» **EXTRACTED MATERIAL**
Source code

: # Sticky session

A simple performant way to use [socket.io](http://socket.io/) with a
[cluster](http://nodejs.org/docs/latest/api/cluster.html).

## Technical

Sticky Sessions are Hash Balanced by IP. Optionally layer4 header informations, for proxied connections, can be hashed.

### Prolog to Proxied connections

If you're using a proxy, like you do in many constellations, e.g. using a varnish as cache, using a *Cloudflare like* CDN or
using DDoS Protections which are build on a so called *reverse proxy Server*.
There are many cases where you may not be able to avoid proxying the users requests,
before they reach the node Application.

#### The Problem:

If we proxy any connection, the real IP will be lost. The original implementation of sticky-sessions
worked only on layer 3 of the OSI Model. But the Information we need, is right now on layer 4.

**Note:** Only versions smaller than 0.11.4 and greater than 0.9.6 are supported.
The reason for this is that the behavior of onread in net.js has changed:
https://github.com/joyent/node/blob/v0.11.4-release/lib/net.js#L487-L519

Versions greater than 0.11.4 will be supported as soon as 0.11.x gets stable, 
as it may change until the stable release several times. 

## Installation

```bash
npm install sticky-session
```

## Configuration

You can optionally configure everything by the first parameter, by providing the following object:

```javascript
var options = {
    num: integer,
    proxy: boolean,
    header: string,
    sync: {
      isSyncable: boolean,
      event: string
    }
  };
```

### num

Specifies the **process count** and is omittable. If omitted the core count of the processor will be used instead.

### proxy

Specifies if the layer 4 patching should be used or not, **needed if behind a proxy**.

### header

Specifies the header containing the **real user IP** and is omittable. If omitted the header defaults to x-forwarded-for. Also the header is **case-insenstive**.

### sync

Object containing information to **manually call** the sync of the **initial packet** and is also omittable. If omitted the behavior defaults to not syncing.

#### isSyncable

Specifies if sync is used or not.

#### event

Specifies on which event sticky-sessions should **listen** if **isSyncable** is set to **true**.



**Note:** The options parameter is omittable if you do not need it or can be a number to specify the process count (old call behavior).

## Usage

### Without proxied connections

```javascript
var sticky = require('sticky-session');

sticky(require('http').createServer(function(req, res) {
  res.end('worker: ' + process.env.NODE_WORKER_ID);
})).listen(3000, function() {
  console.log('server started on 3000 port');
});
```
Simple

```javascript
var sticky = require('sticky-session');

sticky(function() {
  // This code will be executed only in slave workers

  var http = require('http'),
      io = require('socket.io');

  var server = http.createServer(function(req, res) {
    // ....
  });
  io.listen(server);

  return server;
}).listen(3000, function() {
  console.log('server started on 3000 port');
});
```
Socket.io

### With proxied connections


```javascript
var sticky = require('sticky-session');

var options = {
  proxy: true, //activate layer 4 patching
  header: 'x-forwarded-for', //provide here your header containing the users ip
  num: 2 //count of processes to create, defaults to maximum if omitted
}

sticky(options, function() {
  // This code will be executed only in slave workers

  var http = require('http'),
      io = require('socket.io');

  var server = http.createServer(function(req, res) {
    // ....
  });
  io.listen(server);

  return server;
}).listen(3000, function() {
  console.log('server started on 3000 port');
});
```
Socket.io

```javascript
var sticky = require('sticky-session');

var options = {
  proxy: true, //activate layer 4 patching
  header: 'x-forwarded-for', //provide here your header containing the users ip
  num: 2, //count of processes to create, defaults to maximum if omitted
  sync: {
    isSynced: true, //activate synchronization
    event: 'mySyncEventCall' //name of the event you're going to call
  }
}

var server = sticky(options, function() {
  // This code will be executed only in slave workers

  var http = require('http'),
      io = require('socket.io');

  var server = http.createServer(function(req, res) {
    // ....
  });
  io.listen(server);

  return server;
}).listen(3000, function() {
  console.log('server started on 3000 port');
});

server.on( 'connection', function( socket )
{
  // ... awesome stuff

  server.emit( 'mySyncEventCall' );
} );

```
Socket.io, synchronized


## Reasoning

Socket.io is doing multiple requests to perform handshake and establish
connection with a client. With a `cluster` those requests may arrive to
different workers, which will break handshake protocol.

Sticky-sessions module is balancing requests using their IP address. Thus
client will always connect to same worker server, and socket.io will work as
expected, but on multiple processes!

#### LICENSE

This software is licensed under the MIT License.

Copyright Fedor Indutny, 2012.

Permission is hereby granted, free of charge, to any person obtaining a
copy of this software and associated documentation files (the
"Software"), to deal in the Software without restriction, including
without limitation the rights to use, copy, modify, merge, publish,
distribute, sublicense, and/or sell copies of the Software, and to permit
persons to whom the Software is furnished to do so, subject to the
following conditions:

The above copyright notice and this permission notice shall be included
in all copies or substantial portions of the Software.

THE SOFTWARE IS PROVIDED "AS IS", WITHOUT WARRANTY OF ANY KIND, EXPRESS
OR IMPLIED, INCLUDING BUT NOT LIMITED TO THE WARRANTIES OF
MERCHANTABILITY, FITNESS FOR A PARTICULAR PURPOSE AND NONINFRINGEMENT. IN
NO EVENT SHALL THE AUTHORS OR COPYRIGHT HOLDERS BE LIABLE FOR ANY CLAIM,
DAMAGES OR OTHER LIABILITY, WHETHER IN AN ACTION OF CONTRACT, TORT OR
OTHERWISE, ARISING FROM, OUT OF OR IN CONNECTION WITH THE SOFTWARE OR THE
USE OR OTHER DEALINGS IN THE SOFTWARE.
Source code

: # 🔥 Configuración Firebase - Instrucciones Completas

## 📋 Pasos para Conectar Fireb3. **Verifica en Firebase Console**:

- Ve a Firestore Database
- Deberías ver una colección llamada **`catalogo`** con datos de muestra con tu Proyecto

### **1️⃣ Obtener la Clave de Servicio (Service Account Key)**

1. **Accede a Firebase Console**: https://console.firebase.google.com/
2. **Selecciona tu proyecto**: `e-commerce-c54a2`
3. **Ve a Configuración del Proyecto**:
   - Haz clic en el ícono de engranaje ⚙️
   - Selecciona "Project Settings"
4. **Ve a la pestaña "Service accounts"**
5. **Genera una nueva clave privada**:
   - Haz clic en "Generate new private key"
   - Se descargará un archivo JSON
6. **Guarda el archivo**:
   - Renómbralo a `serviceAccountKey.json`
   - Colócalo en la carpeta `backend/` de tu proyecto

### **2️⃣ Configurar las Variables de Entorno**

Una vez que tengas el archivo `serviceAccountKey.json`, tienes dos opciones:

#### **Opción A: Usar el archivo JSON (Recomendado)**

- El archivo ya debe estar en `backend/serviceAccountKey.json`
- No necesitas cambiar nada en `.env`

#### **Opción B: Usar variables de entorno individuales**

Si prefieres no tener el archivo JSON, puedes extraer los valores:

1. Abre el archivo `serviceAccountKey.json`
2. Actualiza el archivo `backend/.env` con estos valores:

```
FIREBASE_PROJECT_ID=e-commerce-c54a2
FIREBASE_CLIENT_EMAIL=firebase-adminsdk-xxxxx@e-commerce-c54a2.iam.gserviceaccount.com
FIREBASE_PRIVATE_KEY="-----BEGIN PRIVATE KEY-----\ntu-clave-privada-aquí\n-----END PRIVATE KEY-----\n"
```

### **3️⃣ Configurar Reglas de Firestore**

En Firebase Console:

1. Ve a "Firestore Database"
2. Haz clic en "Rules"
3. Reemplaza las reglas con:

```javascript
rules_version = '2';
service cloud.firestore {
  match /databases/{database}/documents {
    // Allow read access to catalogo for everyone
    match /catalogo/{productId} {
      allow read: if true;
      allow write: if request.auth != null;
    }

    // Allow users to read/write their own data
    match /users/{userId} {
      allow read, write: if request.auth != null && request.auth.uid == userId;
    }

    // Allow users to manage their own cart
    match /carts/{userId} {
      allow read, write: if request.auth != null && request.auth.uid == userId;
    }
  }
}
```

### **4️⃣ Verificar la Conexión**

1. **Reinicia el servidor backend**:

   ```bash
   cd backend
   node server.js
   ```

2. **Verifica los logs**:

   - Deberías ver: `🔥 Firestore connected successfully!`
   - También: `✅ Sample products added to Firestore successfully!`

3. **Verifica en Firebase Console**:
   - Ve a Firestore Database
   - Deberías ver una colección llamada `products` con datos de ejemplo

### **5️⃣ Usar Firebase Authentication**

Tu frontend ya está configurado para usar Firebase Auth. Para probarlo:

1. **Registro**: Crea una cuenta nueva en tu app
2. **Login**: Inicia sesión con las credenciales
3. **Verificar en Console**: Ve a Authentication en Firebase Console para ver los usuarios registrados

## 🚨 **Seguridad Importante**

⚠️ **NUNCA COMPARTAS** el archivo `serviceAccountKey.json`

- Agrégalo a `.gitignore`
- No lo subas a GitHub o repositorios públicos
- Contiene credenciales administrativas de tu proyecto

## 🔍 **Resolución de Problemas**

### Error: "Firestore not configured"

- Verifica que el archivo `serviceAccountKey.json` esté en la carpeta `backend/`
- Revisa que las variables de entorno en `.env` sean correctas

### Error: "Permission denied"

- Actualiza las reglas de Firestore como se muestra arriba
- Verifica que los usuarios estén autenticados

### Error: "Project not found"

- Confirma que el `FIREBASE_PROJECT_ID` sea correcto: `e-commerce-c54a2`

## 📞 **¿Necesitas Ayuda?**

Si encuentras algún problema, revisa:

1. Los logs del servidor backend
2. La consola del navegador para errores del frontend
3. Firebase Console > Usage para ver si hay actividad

» **WHAT THE EXERCISE ASKS**
Check each line of the material above for the word "omittable", then state how many lines hold it. Only the number.

» **TASK SOLUTION**
4